== Segment start ==

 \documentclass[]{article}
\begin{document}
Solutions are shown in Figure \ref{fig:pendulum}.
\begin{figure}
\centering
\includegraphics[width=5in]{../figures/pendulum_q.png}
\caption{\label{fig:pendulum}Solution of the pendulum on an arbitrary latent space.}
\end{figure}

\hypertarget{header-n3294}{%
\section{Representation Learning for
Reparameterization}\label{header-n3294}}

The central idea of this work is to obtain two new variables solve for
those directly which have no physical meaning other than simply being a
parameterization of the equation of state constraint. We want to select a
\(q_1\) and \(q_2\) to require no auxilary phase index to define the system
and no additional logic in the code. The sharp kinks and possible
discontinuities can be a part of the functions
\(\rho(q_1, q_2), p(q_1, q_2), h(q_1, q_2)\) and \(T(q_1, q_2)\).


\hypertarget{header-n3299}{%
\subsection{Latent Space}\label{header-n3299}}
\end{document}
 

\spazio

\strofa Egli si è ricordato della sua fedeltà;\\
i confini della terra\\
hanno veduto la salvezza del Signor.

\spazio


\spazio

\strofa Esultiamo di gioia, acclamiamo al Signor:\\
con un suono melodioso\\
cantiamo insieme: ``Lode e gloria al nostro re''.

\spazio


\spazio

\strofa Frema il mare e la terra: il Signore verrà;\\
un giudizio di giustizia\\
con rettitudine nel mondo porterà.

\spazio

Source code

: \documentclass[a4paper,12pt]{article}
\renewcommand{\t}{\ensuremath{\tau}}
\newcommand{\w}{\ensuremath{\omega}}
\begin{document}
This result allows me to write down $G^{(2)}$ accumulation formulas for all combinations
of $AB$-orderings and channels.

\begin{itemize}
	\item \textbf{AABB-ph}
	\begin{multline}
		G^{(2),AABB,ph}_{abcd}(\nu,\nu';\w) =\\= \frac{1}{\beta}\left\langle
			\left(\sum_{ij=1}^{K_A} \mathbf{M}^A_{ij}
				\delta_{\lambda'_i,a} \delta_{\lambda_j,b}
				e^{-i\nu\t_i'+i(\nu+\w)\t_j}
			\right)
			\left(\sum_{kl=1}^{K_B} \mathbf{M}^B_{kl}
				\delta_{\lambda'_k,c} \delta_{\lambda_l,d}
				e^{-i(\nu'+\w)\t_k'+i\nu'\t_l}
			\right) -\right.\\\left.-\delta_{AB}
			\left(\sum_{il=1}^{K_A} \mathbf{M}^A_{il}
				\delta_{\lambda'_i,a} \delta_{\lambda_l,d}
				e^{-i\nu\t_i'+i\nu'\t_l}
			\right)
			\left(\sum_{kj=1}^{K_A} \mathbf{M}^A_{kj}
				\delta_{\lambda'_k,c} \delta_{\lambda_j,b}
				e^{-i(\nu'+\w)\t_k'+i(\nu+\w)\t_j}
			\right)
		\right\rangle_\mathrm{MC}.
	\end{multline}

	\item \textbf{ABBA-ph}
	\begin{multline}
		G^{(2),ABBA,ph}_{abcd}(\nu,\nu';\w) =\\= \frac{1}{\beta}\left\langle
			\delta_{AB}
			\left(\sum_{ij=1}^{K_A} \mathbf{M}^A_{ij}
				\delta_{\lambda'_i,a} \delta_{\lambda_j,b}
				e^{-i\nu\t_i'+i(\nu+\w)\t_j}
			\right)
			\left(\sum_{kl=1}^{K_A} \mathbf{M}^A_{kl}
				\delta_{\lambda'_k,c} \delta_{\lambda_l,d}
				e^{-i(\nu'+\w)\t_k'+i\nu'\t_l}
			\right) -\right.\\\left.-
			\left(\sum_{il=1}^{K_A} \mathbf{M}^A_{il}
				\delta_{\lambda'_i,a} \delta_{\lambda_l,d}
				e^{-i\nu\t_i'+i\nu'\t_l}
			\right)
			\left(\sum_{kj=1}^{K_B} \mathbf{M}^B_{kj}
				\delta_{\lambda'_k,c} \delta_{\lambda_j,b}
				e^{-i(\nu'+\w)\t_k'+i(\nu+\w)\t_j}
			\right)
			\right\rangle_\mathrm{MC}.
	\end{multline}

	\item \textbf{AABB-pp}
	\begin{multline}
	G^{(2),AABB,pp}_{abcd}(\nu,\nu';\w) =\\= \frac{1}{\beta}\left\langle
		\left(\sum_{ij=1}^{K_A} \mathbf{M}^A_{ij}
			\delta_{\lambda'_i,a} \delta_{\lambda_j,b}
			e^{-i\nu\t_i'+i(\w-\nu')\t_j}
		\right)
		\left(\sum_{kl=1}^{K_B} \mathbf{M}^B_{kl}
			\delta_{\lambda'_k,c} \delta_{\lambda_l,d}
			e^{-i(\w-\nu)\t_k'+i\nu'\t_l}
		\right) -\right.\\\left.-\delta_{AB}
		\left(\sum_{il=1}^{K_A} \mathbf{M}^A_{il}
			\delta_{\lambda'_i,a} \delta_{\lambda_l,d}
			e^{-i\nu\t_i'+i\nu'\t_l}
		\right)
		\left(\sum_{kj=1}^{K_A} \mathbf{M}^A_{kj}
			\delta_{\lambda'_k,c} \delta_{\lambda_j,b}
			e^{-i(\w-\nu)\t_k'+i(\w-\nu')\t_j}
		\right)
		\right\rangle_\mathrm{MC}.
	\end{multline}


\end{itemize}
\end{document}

== Segment end ==

Search the records above for the string "header" and copy each line that holds it.

\hypertarget{header-n3294}{%
Reparameterization}\label{header-n3294}}
\hypertarget{header-n3299}{%
\subsection{Latent Space}\label{header-n3299}}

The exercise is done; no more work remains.